- Opening Delimiter -

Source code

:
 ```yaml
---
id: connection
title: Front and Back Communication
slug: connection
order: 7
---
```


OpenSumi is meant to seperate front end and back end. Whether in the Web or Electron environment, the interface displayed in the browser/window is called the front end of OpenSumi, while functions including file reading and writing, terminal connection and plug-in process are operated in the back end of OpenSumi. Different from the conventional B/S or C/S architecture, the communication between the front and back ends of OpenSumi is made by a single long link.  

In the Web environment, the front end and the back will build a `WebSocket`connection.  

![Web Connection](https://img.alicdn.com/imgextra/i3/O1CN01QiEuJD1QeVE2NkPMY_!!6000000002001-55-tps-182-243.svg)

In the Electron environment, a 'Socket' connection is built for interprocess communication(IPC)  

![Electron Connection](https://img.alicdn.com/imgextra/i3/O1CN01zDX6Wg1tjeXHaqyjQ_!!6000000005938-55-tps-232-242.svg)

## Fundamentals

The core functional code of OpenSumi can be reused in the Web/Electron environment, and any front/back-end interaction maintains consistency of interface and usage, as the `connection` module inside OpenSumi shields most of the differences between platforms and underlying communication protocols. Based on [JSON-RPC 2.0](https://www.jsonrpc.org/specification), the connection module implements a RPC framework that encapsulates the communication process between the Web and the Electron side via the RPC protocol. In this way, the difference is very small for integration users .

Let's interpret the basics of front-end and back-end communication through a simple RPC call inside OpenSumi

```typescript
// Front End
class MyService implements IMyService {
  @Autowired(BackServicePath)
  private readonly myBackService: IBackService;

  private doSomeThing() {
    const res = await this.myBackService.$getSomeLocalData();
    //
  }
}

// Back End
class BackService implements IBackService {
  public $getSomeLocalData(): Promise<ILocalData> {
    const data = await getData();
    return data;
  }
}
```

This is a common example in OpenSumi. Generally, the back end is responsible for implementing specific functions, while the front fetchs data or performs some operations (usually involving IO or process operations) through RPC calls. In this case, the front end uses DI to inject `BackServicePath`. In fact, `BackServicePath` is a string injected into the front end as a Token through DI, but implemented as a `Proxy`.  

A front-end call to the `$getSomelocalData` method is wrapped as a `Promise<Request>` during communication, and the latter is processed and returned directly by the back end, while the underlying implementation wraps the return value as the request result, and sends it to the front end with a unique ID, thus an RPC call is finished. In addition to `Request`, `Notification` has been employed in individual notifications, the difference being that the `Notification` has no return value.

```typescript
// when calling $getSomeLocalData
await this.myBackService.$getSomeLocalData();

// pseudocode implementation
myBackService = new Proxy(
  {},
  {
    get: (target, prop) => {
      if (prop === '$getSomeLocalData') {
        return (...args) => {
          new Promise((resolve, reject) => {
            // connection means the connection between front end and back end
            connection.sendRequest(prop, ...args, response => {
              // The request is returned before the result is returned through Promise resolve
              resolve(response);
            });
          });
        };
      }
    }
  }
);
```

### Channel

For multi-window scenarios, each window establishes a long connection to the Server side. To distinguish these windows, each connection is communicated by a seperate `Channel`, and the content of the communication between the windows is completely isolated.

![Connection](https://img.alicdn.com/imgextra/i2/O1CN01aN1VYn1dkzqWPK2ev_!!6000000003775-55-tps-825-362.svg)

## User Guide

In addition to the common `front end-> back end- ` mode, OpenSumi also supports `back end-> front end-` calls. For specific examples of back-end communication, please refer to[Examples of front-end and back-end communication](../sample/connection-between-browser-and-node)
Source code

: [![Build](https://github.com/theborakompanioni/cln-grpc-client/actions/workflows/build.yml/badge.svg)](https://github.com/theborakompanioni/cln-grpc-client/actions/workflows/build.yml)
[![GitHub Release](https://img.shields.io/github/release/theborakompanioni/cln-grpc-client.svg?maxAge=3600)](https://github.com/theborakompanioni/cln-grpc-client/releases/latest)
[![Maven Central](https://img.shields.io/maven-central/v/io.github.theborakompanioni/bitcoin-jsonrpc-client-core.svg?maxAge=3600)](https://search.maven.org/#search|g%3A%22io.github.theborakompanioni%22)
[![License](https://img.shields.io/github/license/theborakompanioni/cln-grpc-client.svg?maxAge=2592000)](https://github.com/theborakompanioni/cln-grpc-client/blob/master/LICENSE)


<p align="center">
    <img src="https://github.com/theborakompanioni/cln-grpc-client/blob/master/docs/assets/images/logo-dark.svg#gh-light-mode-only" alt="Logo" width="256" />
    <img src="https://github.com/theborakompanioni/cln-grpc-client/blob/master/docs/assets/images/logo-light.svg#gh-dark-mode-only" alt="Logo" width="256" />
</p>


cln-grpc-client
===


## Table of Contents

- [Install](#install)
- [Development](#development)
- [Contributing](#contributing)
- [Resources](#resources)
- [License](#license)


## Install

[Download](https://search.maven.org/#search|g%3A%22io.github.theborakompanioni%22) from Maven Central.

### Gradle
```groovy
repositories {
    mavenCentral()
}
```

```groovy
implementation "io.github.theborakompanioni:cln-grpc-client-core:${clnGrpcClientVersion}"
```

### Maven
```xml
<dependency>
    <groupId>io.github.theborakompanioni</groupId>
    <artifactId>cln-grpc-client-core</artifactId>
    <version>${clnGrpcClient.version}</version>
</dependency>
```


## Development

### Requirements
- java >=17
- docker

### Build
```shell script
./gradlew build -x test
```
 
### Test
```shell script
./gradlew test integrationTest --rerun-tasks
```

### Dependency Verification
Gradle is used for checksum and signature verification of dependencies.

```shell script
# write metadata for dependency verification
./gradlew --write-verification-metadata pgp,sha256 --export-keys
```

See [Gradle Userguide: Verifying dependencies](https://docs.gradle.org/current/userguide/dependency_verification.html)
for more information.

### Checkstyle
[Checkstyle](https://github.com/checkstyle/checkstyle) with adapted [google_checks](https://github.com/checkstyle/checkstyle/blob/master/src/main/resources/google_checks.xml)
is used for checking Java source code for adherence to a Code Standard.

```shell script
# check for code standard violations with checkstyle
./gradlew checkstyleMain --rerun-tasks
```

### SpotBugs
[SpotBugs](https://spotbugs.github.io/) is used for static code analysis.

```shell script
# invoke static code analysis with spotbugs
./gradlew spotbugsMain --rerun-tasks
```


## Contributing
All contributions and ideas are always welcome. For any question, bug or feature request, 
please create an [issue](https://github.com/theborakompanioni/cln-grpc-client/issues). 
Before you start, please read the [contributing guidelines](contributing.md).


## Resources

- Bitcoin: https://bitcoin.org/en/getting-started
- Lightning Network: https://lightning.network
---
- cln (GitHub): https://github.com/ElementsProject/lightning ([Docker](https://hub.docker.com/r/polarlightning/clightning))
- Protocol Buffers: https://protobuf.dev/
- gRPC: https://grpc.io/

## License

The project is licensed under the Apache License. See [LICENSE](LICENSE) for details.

- Closing Delimiter -

• [WHAT IS BEING ASKED] The expected answer is a copy of each line above containing "lightning".

• [SOLUTION FOR THIS EXERCISE]
- Lightning Network: https://lightning.network
- cln (GitHub): https://github.com/ElementsProject/lightning ([Docker](https://hub.docker.com/r/polarlightning/clightning))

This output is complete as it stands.